So now I’ve read in multiple places (e.g., Ali-Karamali per my summary the other day, and the recent piece in the Washington Post) that hijab-wearing may connote to the wearer a commitment to observing her religion faithfully, but that there are many Muslims who believe that it is not required of women to cover their hair, much less in the complete, ear-covering way, as opposed to the more casual draping.
But the media keep perpetuating the belief that it is a necessity.
Latest instance: an article from The New Republic, “Sex and the Muslim Feminist,” by Rafia Zakaria, made its way across my twitter feed by way of a re-tweet.

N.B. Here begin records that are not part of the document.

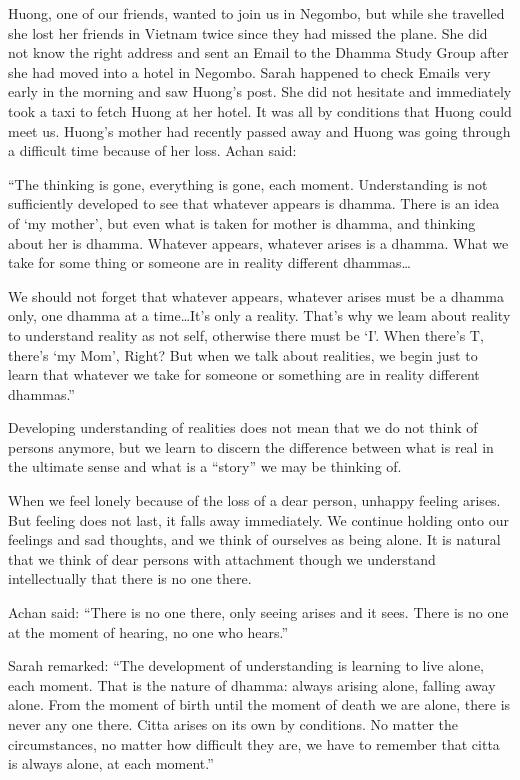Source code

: Huong, one of our friends, wanted to join us in Negombo, but while she travelled she 
lost her friends in Vietnam twice since they had missed the plane. She did not know 
the right address and sent an Email to the Dhamma Study Group after she had moved 
into a hotel in Negombo. Sarah happened to check Emails very early in the morning 
and saw Huong’s post. She did not hesitate and immediately took a taxi to fetch Huong at her hotel. It was all by conditions that Huong could meet us. Huong’s mother 
had recently passed away and Huong was going through a difficult time because of 
her loss.  Achan said: 

“The thinking is gone, everything is gone, each moment. Understanding is not sufficiently developed to see that whatever appears is dhamma. There is an idea of ‘my 
mother’, but even what is taken for mother is dhamma, and thinking about her is 
dhamma. Whatever appears, whatever arises is a dhamma. What we take for some 
thing or someone are in reality different dhammas\ldots

We should not forget that whatever appears, whatever arises must be a dhamma only, 
one dhamma at a time\ldots It's only a reality. That's why we leam about reality to understand reality as not self, otherwise there must be `I'. When there's T, there's `my 
Mom', Right? But when we talk about realities, we begin just to learn that whatever 
we take for someone or something are in reality different dhammas.''

Developing understanding of realities does not mean that we do not think of persons 
anymore, but we learn to discern the difference between what is real in the ultimate 
sense and what is a ``story'' we may be thinking of. 

When we feel lonely because of the loss of a dear person, unhappy feeling arises. But 
feeling does not last, it falls away immediately. We continue holding onto our feelings and sad thoughts, and we think of ourselves as being alone. It is natural that we 
think of dear persons with attachment though we understand intellectually that there 
is no one there. 

 Achan said: ``There is no one there, only seeing arises and it sees. There is no one at 
the moment of hearing, no one who hears.''

Sarah remarked: ``The development of understanding is learning to live alone, each 
moment. That is the nature of dhamma: always arising alone, falling away alone. 
From the moment of birth until the moment of death we are alone, there is never any 
one there. Citta arises on its own by conditions. No matter the circumstances, no matter how difficult they are, we have to remember that citta is always alone, at each moment.'' 

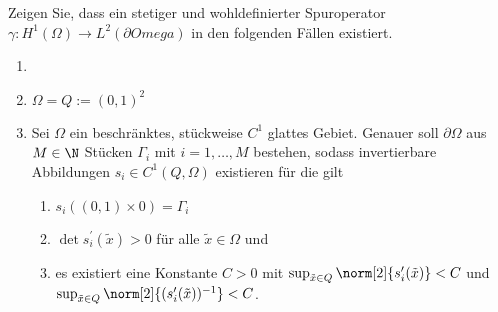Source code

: 
\begin{exercise}
Zeigen Sie, dass ein stetiger und wohldefinierter Spuroperator $\gamma: H^1(\Omega) \rightarrow L^2(\partial Omega)$
in den folgenden Fällen existiert.

\begin{enumerate}[label = \textbf{\alph*)}]\item
  \item $\Omega = Q:=(0,1)^2$
  \item Sei $\Omega$ ein beschränktes, stückweise $C^1$ glattes Gebiet. Genauer soll
  $\partial \Omega$ aus $M \in \N$ Stücken $\Gamma_i$ mit $i = 1,\dots,M$ bestehen,
  sodass invertierbare Abbildungen $s_i \in C^1(Q,\Omega)$ existieren für die gilt
  \begin{enumerate}[label = (\alph*)]
    \item $s_i((0,1) \times {0}) = \Gamma_i$
    \item $\det s_i^\prime (\tilde{x}) > 0$ für alle $\tilde{x} \in \Omega$ und
    \item es existiert eine Konstante $C > 0$ mit $\sup_{\tilde{x} \in Q}\norm[2]{s_i^\prime (\tilde{x})} < C$ und
    $\sup_{\tilde{x} \in Q}\norm[2]{(s_i^\prime (\tilde{x}))^{-1}} < C$.
  \end{enumerate}
\end{enumerate}
\end{exercise}


\begin{solution}

\end{solution}

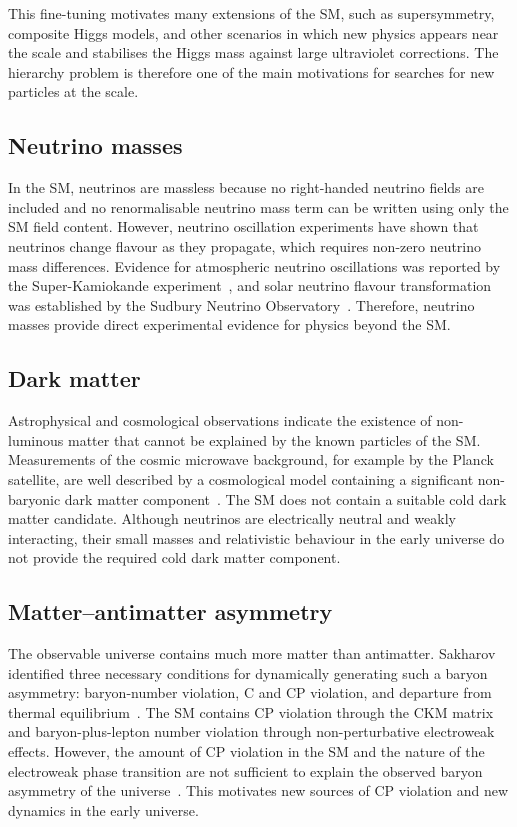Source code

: This fine-tuning motivates many extensions of the SM, such as supersymmetry, composite Higgs models, and other scenarios in which new physics appears near the \TeV{} scale and stabilises the Higgs mass against large ultraviolet corrections. 
The hierarchy problem is therefore one of the main motivations for searches for new particles at the \TeV{} scale. 


\subsection{Neutrino masses}
\label{subsec:neutrino_masses}

In the SM, neutrinos are massless because no right-handed neutrino fields are included and no renormalisable neutrino mass term can be written using only the SM field content. 
However, neutrino oscillation experiments have shown that neutrinos change flavour as they propagate, which requires non-zero neutrino mass differences. 
Evidence for atmospheric neutrino oscillations was reported by the Super-Kamiokande experiment~\cite{SuperK1998}, and solar neutrino flavour transformation was established by the Sudbury Neutrino Observatory~\cite{SNO2002}. 
Therefore, neutrino masses provide direct experimental evidence for physics beyond the SM.

\subsection{Dark matter}
\label{subsec:dark_matter}

Astrophysical and cosmological observations indicate the existence of non-luminous matter that cannot be explained by the known particles of the SM. 
Measurements of the cosmic microwave background, for example by the Planck satellite, are well described by a cosmological model containing a significant non-baryonic dark matter component~\cite{Planck2018}. 
The SM does not contain a suitable cold dark matter candidate. 
Although neutrinos are electrically neutral and weakly interacting, their small masses and relativistic behaviour in the early universe do not provide the required cold dark matter component.

\subsection{Matter--antimatter asymmetry}
\label{subsec:baryon_asymmetry}

The observable universe contains much more matter than antimatter. 
Sakharov identified three necessary conditions for dynamically generating such a baryon asymmetry: baryon-number violation, C and CP violation, and departure from thermal equilibrium~\cite{Sakharov1967}. 
The SM contains CP violation through the CKM matrix and baryon-plus-lepton number violation through non-perturbative electroweak effects. 
However, the amount of CP violation in the SM and the nature of the electroweak phase transition are not sufficient to explain the observed baryon asymmetry of the universe~\cite{Gavela1994,Cohen1993}. 
This motivates new sources of CP violation and new dynamics in the early universe.

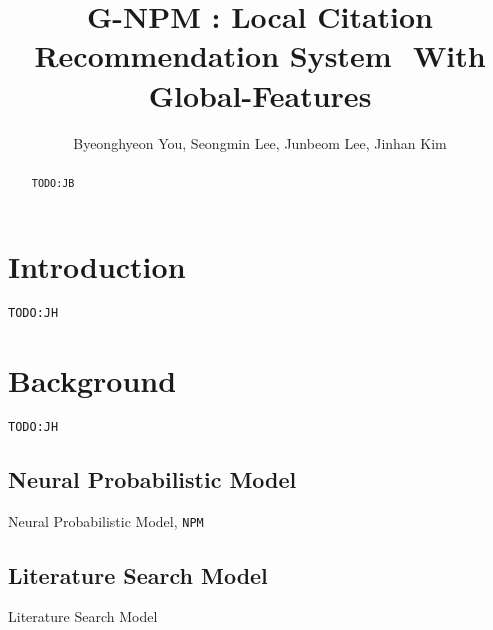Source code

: \documentclass{llncs}
\newcommand{\npm}{\texttt{NPM}\xspace}
\newcommand{\todo}[1]{\texttt{\color{red}TODO:#1}}
\begin{document}
\title{G-NPM : Local Citation Recommendation System  With Global-Features}

\author{Byeonghyeon You, Seongmin Lee, Junbeom Lee, Jinhan Kim}


\maketitle

\begin{abstract}
\todo{JB}

\end{abstract}

\section{Introduction}
\label{sec:introduction}
\todo{JH}

\section{Background}
\todo{JH}
\subsection{Neural Probabilistic Model}
Neural Probabilistic Model, \npm ~\cite{Huang:2015:NPM:2886521.2886655}
\subsection{Literature Search Model}
Literature Search Model~\cite{Bethard:2010:ICL:1871437.1871517}
\end{document}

The article itself is about the feminist orthodoxy’s move to emphasizing sex and being “sex-positive” and treating feminism as fundamentally about having sex. If you skip past the buzzwords, here’s her bottom line:
The anointing of sex positive feminism has over time permitted the transformation of a deep and complex feminist movement into one that helps brand magazines and sell lingerie to women who can imagine themselves emancipated based on the consumption of sex. In becoming the central metaphor for liberation, it has eviscerated critiques of imperial overtures abroad and encouraged a deliberate deafness toward all the dialects of empowerment that do not translate themselves into its language. Its biggest casualty has been the stereotyping and exclusion of Muslim feminists, whose frontline struggles against terror, against religious obscurantism, and against the weight of patriarchal domination have all been relegated to a position of inferiority, based on their refusal to affirm that freedom essentially and centrally means the freedom to have sex.
But note the photo the magazine choose to pair with the article:
And here’s a photo of the author herself, that is, her twitter profile:
Did the author select this photo? Presumably it’s a stock photo and, like headline-writing, not something that authors do. But identifying Muslim women as by definition, hijab’ed, that is, covered, while a nice shortcut, is irresponsible.
UPDATE: another thought: Do we say, in speaking of kosher-keeping practices, “Jews must follow strict dietary laws” or “Jews believe they are required to keep kosher”? No. We say things like “Orthodox Jews believe . . .” to differentiate the fact that some Jews do so believe, and others do not. Yet, because Muslims don’t have these differentiating labels, we don’t have an easy way to express the notion that “Muslims of type X believe that . . . ” and others don’t.